RIA CEO Darren Caplan said: “Today’s nuclear option is defeatist and sends a terrible signal to potential overseas investors that the UK simply cannot deliver large national transport infrastructure schemes.” 

Manchester Mayor Andy Burnham was not only angry about the cancelled leg of the major project but also at the communication between the central government and the region’s leaders.

“It has been a highly frustrating week for us," said Burnham. "It cannot be right that a project we’ve worked on together – we’ve been at this for 15 years – is scrapped."

9 November

DB Cargo UK reveals traincrew job cuts

Rail freight company DB Cargo UK has announced that it will be cutting 95 traincrew roles as it seeks to address rising costs and loss of business. 

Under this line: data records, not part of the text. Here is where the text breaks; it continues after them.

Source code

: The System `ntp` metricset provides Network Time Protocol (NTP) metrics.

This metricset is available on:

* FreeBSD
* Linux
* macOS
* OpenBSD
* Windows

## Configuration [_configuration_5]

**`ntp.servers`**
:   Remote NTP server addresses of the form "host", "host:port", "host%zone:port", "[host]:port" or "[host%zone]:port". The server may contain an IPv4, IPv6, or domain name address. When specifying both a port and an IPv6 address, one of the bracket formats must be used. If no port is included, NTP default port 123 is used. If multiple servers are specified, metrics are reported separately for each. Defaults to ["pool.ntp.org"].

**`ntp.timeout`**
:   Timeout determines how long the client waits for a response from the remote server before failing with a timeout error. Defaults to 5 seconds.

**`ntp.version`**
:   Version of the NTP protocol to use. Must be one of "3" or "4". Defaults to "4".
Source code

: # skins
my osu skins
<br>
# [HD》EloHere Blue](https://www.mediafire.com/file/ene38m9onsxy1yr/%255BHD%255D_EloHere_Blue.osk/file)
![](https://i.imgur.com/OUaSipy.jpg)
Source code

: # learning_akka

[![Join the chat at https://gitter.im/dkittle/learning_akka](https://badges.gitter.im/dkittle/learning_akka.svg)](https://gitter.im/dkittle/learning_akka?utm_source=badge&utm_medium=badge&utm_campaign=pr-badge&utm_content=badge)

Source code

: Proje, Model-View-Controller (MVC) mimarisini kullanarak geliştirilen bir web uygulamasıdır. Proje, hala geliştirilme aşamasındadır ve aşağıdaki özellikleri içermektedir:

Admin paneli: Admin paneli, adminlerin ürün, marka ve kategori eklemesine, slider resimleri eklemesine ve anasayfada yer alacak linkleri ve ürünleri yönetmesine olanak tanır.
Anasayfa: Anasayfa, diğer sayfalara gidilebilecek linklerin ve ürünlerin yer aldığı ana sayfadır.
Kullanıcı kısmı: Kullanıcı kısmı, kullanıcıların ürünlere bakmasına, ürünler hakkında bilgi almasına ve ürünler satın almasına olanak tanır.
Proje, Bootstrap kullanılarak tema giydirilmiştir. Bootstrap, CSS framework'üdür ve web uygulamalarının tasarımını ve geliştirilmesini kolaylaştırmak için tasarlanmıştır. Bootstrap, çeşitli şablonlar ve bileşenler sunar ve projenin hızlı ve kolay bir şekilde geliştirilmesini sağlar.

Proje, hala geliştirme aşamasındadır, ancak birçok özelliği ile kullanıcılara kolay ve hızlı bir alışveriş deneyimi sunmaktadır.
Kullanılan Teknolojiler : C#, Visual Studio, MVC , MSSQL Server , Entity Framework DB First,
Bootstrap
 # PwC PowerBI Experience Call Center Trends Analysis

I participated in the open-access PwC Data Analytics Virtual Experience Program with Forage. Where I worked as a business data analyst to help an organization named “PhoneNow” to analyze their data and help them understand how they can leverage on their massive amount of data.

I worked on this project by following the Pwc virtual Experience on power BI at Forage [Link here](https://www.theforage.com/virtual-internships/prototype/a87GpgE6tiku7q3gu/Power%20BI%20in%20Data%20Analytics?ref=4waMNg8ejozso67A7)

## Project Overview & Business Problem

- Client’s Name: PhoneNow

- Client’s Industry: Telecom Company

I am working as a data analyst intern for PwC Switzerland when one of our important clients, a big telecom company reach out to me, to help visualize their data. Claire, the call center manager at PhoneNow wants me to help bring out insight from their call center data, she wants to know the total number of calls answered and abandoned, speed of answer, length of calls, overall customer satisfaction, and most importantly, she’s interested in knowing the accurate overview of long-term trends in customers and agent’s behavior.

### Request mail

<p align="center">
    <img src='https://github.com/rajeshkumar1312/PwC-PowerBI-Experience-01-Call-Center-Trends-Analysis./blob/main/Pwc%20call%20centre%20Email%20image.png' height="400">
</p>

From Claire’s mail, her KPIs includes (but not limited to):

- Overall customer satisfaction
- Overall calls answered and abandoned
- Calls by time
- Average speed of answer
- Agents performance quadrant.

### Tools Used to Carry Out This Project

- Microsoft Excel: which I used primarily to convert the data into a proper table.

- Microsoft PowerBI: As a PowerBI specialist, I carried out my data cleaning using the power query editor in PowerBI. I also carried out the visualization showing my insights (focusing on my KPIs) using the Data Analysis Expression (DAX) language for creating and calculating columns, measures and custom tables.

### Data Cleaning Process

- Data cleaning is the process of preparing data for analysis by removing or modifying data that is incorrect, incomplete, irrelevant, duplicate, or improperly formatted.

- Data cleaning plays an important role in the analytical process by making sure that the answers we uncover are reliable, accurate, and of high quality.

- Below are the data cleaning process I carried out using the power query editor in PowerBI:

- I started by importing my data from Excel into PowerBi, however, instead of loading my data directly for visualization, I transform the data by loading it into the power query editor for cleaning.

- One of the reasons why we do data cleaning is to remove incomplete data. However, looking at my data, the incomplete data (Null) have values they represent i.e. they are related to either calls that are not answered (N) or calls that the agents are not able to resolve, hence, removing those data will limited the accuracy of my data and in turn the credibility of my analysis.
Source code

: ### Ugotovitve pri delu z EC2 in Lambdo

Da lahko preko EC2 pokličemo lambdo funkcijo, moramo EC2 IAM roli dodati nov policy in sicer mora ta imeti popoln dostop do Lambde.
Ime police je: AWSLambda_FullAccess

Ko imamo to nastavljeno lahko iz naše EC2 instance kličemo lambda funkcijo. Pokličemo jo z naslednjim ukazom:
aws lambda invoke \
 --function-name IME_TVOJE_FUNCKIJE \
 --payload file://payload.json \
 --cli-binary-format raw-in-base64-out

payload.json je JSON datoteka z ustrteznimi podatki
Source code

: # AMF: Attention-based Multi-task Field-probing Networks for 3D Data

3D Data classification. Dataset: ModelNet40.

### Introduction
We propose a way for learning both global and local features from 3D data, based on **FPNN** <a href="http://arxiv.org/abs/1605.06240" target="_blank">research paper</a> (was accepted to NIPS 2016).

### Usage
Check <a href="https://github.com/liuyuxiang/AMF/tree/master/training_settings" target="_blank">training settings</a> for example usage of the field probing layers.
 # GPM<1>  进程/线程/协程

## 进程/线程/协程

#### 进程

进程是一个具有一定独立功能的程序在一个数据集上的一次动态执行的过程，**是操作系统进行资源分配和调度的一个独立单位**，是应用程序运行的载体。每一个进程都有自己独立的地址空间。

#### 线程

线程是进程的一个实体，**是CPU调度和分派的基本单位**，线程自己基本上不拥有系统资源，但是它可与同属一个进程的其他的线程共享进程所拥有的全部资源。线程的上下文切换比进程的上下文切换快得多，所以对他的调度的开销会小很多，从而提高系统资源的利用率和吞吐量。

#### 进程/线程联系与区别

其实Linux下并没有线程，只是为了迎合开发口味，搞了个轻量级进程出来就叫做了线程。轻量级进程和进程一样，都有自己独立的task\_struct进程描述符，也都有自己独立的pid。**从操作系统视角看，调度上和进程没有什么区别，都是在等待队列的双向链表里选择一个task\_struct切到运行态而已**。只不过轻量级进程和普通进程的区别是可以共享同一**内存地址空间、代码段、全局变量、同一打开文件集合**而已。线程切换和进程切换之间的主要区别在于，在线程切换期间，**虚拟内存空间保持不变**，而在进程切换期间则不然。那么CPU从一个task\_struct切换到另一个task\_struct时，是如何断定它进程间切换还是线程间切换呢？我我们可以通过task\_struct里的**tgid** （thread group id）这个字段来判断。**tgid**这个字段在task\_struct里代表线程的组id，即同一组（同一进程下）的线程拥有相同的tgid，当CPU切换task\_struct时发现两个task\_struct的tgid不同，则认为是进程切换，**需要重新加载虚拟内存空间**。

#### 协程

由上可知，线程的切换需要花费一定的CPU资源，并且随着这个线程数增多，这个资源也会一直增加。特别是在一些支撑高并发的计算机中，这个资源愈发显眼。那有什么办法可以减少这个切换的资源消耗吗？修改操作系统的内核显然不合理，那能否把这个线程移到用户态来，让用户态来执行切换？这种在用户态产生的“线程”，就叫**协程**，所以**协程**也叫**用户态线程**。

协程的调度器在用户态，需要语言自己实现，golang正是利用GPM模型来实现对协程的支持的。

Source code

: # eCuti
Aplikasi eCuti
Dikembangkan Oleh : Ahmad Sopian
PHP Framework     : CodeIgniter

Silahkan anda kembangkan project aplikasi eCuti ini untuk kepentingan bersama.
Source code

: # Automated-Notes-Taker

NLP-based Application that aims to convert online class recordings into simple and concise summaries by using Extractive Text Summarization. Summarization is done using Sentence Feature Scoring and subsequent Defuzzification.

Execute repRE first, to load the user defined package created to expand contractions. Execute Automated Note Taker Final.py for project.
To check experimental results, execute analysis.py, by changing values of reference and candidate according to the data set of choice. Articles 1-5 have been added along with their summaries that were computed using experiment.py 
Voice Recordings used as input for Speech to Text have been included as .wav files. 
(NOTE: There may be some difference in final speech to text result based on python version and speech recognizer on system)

A letter from CEO Andrea Rossi informed staff that the company had entered into consultation with the ASLEF union over reductions, due to a “surplus of driver resource” thanks to a 25% reduction in the number of trains being run by the company. 

The company said that around 20 of the cuts would come through natural attrition and it hoped the other 75 roles would be reduced through voluntary redundancy in the first instance. 

In addition to losing business to competitors and exiting unprofitable contracts, Rossi blamed the company’s rising costs on external issues such as the war in Ukraine and its impact on energy prices and the cost of parts and materials.

31 October

UK Government reverses ticket office closure plans

The UK Government has told train operators to withdraw proposals to close almost all ticket offices in England after two watchdog groups objected to the plans.

Transport Secretary Mark Harper said that the government had made it clear to the operators that the proposal would have to meet a high threshold for benefiting passengers, which he said has not been met.

The controversial plans had originally been proposed as a response to the supposed declining use of ticket offices in favour of ticketing apps or self-service machines at stations.

Many accessibility groups had said the closure of nearly all offices would make it harder for some people to travel on the rail network. 

20 October

Moody’s lowers Alstom’s outlook rating to negative

Credit rating agency Moody’s Investors Service has lowered its credit outlook for rolling stock manufacturer Alstom from stable to negative after the company reported a negative cash flow and suffered its biggest share drop in over two decades.

Moody’s, which also confirmed Alstom’s Baa3 issuer rating, said that its change in outlook reflected the significant difference from projections on the company’s free cash flow (FCF) and was also informed by the manufacturer’s “limited track record in recovering its operating and cash flow performance” since it bought Bombardier Transportation in 2021.

The French company saw a 35% drop in shares after reporting a negative cash flow range between €500m ($530m) to €750m ($795m) in its first half (H1) results for 2023, attributing it to tight supply chain conditions and a “steep acceleration of production”.

Moody’s decisions to downgrade ratings for the companies it tracks are based on a series of factors, including if its adjusted EBITA margin remains sustained below 5%, adjusted leverage does not trend towards 3.75x over the next 12 months and adjusted FCF remains negative on a sustained basis.

13 October

ÖBB set to acquire Go-Ahead's Germany rail business

Public transport company Go-Ahead Group has agreed to sell its rail business in Germany to ÖBB, allowing the Austrian rail company to enter the regional rail passenger business in the country.

Expected to close by the end of the year, the deal will see Go-Ahead Verkehrsgesellschaft Deutschland [Go-Ahead Germany] continue operating as an independent company for its three rail contracts in Baden-Württemberg and Bavaria.

Founded in 2014, Go-Ahead Germany operates 144 EMU trains across its services on the Stuttgart and Baden-Württemberg network, the Allgäu electronic network between Munich and Lindau and the Augsburg to Munich, Würzburg, Aalen and Ulm in Bavaria.

ÖBB’s investment into the German passenger rail market follows its partnership with Deutsche Bahn on cross-border services between Germany and Austria, which recently expanded its InterCity Express timetable and night services.